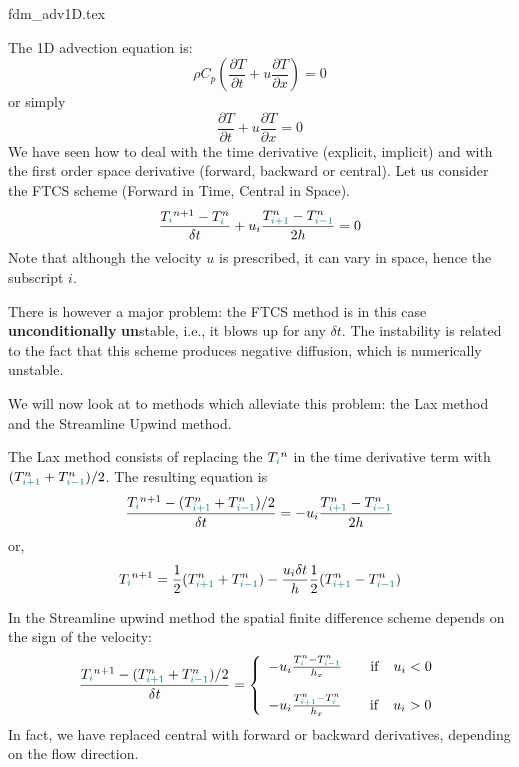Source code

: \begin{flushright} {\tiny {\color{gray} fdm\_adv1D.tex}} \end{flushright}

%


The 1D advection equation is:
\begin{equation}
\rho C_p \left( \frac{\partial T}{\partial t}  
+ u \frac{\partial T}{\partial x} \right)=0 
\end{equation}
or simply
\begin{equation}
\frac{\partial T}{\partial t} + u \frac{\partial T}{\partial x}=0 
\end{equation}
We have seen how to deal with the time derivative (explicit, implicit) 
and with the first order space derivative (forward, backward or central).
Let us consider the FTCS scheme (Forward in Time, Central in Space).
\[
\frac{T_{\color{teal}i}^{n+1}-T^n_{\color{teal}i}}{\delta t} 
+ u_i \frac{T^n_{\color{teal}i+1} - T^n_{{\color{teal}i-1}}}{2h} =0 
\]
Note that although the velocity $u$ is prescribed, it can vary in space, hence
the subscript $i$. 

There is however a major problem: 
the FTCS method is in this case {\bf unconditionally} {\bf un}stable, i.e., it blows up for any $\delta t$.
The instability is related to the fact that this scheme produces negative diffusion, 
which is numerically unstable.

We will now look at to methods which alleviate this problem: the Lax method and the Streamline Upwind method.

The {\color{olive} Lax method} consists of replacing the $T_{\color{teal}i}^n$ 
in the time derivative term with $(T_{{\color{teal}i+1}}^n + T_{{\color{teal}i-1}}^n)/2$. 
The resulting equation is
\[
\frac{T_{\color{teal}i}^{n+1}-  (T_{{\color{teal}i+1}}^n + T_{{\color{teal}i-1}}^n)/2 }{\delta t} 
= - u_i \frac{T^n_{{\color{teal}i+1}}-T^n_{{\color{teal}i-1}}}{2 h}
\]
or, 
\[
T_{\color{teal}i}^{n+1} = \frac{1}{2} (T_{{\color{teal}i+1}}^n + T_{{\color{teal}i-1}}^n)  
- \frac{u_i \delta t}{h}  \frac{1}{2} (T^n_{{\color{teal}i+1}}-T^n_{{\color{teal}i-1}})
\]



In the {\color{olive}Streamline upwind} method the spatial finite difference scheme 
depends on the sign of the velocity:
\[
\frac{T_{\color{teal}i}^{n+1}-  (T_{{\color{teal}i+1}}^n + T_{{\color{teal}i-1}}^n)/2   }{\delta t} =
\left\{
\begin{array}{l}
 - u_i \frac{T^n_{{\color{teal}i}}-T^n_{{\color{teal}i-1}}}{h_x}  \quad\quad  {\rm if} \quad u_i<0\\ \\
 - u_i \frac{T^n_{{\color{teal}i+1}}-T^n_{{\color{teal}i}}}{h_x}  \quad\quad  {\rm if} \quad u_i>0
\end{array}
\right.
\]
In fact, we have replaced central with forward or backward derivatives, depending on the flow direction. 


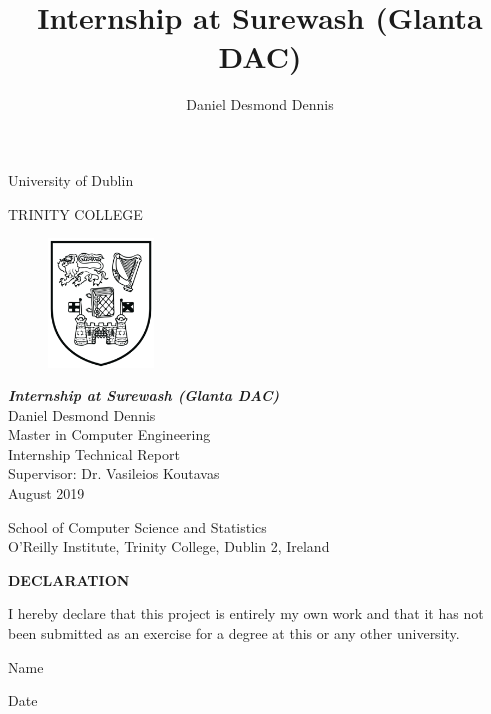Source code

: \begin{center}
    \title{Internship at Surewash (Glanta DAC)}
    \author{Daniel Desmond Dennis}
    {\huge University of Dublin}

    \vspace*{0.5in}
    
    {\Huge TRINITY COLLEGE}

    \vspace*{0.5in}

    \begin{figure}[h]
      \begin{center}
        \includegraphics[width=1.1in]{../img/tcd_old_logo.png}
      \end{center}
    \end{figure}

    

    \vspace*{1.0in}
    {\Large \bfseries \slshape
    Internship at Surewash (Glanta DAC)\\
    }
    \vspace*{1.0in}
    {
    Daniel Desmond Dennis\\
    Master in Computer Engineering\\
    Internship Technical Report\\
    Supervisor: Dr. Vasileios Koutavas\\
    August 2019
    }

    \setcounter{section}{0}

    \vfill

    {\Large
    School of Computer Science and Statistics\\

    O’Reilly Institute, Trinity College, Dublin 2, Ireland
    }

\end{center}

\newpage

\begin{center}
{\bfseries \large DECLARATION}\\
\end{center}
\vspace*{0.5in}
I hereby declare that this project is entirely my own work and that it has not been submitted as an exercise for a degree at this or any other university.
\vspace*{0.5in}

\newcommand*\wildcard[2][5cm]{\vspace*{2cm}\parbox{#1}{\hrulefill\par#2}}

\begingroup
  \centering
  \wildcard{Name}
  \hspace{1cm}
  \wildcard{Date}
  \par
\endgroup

▸ **Exercise details**: Lines in the data that include the word "Computer" should all be copied.

▸ **Result of this exercise**:
    Master in Computer Engineering\\
    School of Computer Science and Statistics\\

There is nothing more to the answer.